Assigned task — From the records beneath, determine how many lines contain "when" and report only that figure.

Data shown —

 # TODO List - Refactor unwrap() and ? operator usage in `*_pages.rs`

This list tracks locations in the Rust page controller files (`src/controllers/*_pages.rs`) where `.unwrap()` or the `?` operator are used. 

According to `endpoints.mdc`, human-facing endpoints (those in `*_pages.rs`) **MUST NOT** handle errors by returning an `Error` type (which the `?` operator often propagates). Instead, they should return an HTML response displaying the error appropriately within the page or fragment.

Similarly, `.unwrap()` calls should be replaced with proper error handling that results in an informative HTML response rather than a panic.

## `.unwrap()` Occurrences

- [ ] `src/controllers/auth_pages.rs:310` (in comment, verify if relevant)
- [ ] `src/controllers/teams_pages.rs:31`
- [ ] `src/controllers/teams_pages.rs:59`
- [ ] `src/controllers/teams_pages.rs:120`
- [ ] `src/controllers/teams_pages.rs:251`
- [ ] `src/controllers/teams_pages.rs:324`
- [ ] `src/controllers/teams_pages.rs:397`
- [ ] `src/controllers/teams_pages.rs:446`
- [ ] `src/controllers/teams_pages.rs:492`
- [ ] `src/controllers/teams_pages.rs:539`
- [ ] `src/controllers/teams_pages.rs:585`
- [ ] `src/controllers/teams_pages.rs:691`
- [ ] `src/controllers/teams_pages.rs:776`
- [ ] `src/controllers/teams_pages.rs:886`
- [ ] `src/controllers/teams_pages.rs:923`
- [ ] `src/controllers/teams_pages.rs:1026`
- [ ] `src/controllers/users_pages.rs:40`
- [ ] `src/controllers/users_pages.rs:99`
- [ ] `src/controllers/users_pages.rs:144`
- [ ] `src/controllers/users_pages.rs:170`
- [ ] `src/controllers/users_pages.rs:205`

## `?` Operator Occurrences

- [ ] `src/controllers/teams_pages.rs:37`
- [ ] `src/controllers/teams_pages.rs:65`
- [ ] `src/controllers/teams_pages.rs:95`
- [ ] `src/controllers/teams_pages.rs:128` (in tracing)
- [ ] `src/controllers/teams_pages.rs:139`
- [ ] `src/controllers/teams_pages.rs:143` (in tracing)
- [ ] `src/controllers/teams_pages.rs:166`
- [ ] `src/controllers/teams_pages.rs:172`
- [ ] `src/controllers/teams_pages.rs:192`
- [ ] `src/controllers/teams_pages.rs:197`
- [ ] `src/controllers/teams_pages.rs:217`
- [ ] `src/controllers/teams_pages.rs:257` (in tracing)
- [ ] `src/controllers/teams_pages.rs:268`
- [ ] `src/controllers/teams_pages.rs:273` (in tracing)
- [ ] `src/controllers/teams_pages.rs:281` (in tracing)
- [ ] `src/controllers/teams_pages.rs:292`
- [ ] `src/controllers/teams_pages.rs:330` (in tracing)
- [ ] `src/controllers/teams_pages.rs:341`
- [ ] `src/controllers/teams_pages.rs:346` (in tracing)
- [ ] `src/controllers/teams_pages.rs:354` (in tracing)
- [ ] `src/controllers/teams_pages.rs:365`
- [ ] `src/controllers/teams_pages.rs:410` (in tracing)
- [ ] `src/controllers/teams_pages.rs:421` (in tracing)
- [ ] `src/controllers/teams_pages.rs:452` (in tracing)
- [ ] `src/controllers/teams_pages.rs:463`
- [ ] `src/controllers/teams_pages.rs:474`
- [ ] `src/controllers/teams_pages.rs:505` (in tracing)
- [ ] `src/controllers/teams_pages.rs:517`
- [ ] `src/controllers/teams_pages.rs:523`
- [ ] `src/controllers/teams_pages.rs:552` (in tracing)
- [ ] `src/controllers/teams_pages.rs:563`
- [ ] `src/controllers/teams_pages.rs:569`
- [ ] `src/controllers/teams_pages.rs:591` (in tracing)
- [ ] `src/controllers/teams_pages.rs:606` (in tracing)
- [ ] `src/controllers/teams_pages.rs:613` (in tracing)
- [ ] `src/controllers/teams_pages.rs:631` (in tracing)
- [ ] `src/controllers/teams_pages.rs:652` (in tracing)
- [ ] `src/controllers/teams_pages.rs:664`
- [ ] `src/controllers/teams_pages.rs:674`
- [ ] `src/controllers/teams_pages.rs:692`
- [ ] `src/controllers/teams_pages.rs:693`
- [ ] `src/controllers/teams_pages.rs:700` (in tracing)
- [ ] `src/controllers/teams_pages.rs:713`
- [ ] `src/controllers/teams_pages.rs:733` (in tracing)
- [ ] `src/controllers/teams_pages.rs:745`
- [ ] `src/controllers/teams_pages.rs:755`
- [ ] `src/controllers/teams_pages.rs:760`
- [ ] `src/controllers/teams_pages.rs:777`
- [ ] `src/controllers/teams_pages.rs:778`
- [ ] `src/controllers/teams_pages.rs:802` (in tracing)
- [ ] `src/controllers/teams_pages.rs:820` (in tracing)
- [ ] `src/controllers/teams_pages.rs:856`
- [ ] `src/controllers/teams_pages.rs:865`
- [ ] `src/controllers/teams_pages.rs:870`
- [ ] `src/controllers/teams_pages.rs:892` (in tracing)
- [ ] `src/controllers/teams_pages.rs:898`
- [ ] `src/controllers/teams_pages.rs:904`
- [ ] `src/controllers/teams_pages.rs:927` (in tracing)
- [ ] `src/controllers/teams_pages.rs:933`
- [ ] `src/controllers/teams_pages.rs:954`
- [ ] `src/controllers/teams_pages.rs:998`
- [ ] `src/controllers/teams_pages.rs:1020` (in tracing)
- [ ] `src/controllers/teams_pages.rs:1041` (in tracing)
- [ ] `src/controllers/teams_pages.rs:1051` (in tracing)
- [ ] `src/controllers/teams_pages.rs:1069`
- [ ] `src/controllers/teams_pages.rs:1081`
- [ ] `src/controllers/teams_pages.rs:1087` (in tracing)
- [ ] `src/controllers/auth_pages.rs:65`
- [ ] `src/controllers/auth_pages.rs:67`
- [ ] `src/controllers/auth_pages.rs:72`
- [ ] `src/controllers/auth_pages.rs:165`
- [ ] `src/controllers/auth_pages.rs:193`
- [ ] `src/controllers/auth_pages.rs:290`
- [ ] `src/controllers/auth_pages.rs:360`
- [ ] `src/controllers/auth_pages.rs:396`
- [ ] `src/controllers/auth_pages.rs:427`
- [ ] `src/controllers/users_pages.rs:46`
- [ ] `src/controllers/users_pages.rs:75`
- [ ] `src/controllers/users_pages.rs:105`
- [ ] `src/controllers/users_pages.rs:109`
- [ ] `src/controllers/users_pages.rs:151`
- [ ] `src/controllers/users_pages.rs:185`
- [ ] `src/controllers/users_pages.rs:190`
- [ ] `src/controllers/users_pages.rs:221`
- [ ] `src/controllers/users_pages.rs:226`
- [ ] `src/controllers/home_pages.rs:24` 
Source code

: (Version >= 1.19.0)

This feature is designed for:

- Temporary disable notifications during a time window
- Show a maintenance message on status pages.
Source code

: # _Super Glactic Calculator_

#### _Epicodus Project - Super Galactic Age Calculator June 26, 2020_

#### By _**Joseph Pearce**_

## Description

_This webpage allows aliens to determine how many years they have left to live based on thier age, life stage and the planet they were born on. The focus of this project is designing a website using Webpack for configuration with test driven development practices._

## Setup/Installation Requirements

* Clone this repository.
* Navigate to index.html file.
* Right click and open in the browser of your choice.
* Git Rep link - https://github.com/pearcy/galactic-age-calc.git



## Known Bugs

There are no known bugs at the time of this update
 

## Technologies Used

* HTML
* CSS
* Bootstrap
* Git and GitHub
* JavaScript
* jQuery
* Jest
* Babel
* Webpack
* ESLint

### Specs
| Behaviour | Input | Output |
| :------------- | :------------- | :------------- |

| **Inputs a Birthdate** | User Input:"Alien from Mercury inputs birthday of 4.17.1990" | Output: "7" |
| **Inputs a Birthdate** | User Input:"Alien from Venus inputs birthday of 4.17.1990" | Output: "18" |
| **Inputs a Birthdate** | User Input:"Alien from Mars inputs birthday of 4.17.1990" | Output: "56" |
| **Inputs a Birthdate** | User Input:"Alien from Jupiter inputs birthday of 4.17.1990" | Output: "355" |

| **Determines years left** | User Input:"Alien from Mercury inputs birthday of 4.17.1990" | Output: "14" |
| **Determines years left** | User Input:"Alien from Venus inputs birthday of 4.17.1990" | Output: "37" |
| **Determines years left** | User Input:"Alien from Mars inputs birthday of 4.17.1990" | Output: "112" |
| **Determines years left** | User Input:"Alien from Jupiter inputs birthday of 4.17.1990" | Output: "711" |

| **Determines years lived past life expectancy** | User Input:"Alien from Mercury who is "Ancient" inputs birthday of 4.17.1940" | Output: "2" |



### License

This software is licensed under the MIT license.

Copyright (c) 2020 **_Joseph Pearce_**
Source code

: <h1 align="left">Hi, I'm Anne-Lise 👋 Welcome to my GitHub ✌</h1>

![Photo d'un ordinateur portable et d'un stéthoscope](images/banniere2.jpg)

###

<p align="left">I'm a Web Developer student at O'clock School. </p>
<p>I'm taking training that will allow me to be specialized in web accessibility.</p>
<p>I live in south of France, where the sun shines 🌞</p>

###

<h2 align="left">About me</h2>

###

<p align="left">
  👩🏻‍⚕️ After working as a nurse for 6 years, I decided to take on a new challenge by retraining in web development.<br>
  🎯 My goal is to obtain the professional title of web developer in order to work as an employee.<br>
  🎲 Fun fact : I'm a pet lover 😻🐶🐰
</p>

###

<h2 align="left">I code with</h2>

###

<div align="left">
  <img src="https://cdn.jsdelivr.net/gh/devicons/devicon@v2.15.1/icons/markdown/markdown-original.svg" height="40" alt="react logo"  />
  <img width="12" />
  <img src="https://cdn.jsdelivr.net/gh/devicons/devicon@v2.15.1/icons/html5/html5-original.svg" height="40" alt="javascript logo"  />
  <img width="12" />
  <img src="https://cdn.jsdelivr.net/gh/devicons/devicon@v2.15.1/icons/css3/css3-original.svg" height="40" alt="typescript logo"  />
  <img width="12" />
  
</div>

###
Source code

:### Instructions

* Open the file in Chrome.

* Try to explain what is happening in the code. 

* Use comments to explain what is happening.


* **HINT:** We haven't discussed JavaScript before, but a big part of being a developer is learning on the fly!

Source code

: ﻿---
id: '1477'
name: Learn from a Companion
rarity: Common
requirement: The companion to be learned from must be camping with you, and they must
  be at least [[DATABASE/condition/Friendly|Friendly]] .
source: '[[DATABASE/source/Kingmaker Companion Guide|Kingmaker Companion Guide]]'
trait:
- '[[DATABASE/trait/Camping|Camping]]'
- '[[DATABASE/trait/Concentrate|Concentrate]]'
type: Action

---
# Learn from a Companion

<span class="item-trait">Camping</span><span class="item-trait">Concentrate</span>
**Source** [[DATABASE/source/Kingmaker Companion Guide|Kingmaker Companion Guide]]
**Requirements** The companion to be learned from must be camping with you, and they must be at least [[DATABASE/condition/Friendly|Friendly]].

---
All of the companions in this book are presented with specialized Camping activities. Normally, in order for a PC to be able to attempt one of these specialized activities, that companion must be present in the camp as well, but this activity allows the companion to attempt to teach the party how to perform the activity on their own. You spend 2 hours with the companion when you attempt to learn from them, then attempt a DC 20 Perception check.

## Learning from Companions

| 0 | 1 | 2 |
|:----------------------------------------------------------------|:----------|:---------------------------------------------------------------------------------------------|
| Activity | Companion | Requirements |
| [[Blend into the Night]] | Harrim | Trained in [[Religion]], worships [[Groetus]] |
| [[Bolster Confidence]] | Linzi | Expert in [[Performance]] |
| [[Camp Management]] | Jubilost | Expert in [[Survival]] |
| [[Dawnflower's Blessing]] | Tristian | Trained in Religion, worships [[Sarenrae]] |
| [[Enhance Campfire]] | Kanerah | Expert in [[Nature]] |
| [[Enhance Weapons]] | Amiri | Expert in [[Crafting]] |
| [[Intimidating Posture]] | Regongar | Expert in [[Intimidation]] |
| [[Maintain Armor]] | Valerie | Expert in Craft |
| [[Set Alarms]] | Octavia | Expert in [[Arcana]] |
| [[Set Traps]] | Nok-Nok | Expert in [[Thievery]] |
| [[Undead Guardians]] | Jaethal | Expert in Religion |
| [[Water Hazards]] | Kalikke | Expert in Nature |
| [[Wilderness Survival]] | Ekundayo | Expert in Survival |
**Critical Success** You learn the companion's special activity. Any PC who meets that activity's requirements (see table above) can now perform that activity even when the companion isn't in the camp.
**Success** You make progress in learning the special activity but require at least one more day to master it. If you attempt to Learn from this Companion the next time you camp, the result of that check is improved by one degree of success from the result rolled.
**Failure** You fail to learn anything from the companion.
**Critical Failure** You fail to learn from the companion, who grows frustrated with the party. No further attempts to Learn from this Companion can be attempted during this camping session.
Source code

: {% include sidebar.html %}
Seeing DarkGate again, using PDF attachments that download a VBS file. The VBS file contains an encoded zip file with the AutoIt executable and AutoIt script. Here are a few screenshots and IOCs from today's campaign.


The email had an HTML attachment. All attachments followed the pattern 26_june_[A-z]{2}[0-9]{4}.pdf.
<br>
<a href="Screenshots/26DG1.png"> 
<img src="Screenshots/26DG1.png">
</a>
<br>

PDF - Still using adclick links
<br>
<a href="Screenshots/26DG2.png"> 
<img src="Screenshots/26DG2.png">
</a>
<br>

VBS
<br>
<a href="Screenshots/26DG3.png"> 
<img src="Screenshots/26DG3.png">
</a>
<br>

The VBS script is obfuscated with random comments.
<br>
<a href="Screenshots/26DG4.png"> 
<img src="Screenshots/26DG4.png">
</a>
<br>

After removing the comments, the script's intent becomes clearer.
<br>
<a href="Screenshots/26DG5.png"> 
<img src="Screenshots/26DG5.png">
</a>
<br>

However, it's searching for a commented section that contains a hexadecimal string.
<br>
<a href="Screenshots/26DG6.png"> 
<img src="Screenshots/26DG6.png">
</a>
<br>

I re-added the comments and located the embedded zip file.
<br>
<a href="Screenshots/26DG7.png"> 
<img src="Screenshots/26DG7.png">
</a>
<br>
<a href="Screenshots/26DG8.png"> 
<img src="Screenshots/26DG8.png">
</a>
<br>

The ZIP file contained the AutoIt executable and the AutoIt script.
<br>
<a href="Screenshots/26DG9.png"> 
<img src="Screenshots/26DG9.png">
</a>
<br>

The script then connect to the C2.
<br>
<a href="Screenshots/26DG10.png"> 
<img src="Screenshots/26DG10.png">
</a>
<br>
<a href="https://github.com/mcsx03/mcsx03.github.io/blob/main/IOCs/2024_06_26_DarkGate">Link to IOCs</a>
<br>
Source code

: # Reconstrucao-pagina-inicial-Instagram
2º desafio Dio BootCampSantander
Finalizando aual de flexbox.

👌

Response to the exercise — 2